[AIM OF THE TASK]:
Give the records again exactly, but drop the pictures.
--- DATA Enclosed Below ---
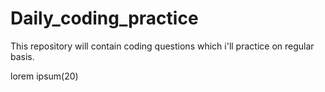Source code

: # Daily_coding_practice
This repository will contain coding questions which i'll practice on regular basis. 

lorem ipsum(20)


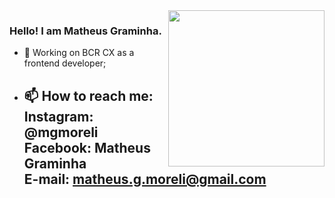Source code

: <img align="right" width="250" height="auto" src="https://user-images.githubusercontent.com/37777517/103916870-b76f6680-50eb-11eb-8d87-e9c18a40c9b8.png"> 

### Hello! I am Matheus Graminha.
- 🔭 Working on BCR CX as a frontend developer; 
- 📫 How to reach me: <br>
     Instagram: @mgmoreli <br>
     Facebook: Matheus Graminha <br>
     E-mail: matheus.g.moreli@gmail.com
     ---
     


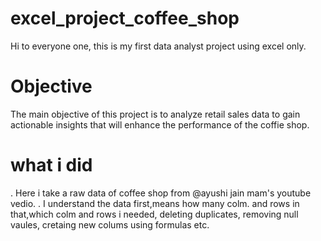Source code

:# excel_project_coffee_shop
Hi to everyone one, this is my first data analyst project using excel only.
# Objective
The main objective of this project is to analyze retail sales data to gain actionable insights that will enhance the performance of the coffie shop.
# what i did
. Here i take a raw data of coffee shop from @ayushi jain mam's youtube vedio.
. I understand the data first,means how many colm. and rows in that,which colm and rows  i needed, deleting duplicates, removing null vaules, cretaing new colums using formulas etc.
--- End of Enclosed DATA ---
[ANSWER AREA]:
Source code

: # Daily_coding_practice
This repository will contain coding questions which i'll practice on regular basis. 

lorem ipsum(20)


Source code

: <img align="right" width="250" height="auto" src="https://user-images.githubusercontent.com/37777517/103916870-b76f6680-50eb-11eb-8d87-e9c18a40c9b8.png"> 

### Hello! I am Matheus Graminha.
- 🔭 Working on BCR CX as a frontend developer; 
- 📫 How to reach me: <br>
     Instagram: @mgmoreli <br>
     Facebook: Matheus Graminha <br>
     E-mail: matheus.g.moreli@gmail.com
     ---
     


Source code

:# excel_project_coffee_shop
Hi to everyone one, this is my first data analyst project using excel only.
# Objective
The main objective of this project is to analyze retail sales data to gain actionable insights that will enhance the performance of the coffie shop.
# what i did
. Here i take a raw data of coffee shop from @ayushi jain mam's youtube vedio.
. I understand the data first,means how many colm. and rows in that,which colm and rows  i needed, deleting duplicates, removing null vaules, cretaing new colums using formulas etc.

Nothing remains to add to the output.